Traffic jam with rows of cars. (Aleksandra Glustsenko, ThinkStock)

Unfortunately, the answer appears to be a resounding "no."

New Jersey Department of Transportation Spokesman Steve Schapiro says in many parts of the Garden State "you've got buildings and businesses right along that highways that you'd be affecting, you'd have to be putting people out of business or purchasing their land so that's not an option."

Martin Robins, lead researcher at the Alan M. Voorhees Transportation Center at Rutgers University, said adding even one lane in each direction of our major highways to ease congestion would cost a small fortune.

"It is impossible to calculate what it would cost but it would take multiple years and it would take multiple billions of dollars to do that," he said. "And everywhere you look in New Jersey you find immense obstacles, there are historical buildings, there are neighborhoods, there are cemeteries, parklands."

According to Robins, due to the congestion in Jersey, "all the land is accounted for, there's tremendous population density, tremendous commercial density."

"If you ever tried to move forward with a large scale effort to expand major highways there would be so much blood on the ground as a result of people fighting against expansions of highways that they might never be buildable," he said.

Schapiro said the New Jersey DOT manages more than 13,000 "lane miles" of state highways within the borders of the Garden State, and that doesn't even include the NJ Turnpike or the Garden State Parkway.

"Trying to add additional lanes on major roads would be logistically impossible," he said. "We don't even have cost figures on what that would cost, you know the days of widening highways are really gone for New Jersey because we're such a high population density state.'

Schapiro said there's no longer any real way to figure out how much it costs to build a mile of new highway.

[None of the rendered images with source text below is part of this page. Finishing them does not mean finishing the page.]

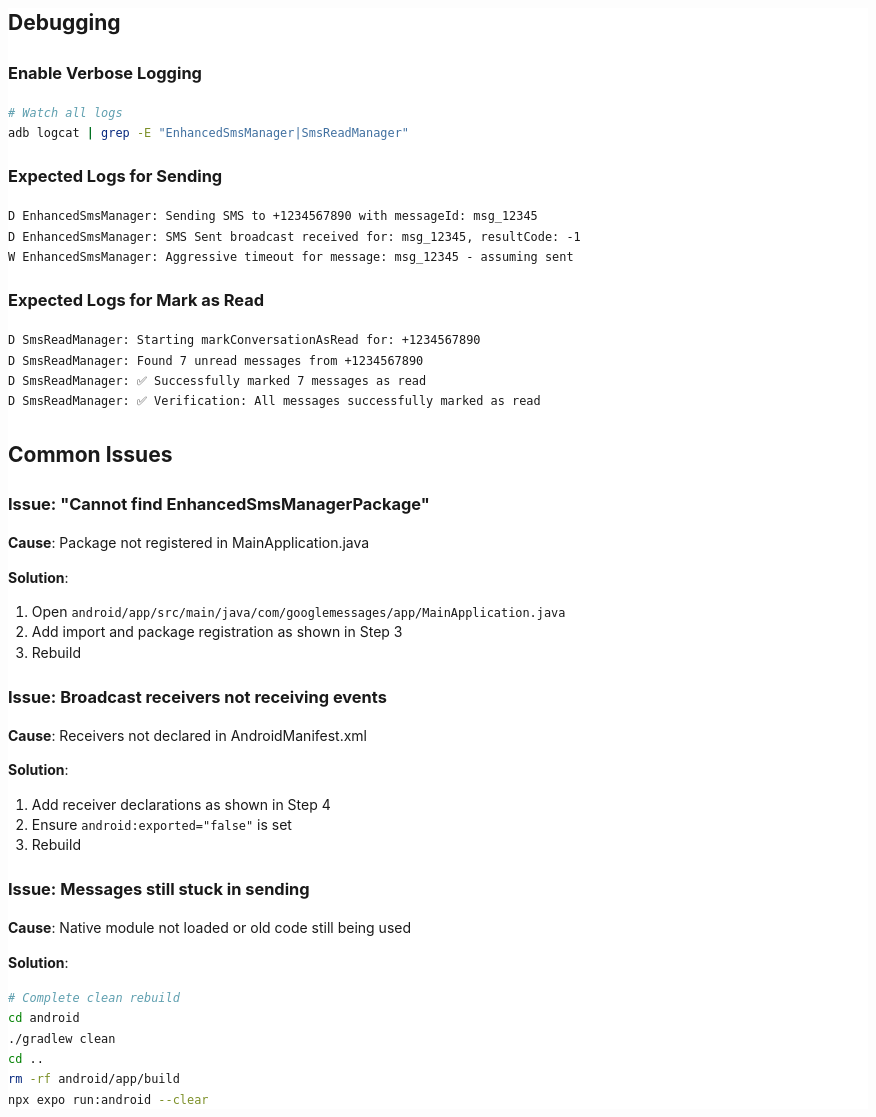 ## Debugging

### Enable Verbose Logging

```bash
# Watch all logs
adb logcat | grep -E "EnhancedSmsManager|SmsReadManager"
```

### Expected Logs for Sending

```
D EnhancedSmsManager: Sending SMS to +1234567890 with messageId: msg_12345
D EnhancedSmsManager: SMS Sent broadcast received for: msg_12345, resultCode: -1
W EnhancedSmsManager: Aggressive timeout for message: msg_12345 - assuming sent
```

### Expected Logs for Mark as Read

```
D SmsReadManager: Starting markConversationAsRead for: +1234567890
D SmsReadManager: Found 7 unread messages from +1234567890
D SmsReadManager: ✅ Successfully marked 7 messages as read
D SmsReadManager: ✅ Verification: All messages successfully marked as read
```

## Common Issues

### Issue: "Cannot find EnhancedSmsManagerPackage"

**Cause**: Package not registered in MainApplication.java

**Solution**:
1. Open `android/app/src/main/java/com/googlemessages/app/MainApplication.java`
2. Add import and package registration as shown in Step 3
3. Rebuild

### Issue: Broadcast receivers not receiving events

**Cause**: Receivers not declared in AndroidManifest.xml

**Solution**:
1. Add receiver declarations as shown in Step 4
2. Ensure `android:exported="false"` is set
3. Rebuild

### Issue: Messages still stuck in sending

**Cause**: Native module not loaded or old code still being used

**Solution**:
```bash
# Complete clean rebuild
cd android
./gradlew clean
cd ..
rm -rf android/app/build
npx expo run:android --clear
```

"It depends on do you need to acquire rights of way, do you need to relocate utilities, which is something that is quite costly," he said.

Shapiro also said the focus of the DOT is using technology, like sensor image detection cameras and synced traffic lights, to keep traffic moving.

According to Robins, even attempting to expand one busy roadway such as Route 22 - which has  always been congested - has been impossible for the DOT over the past 30 years. Robins said the reason for this is that there are just too many commercial access points and there's too much that would have to be upset in order to relieve congestion.

He said realistically speaking, we need to expand our public transportation system - especially into New York City - and we need to encourage future development near mass transit stations and hubs in order to relieve congestion at all.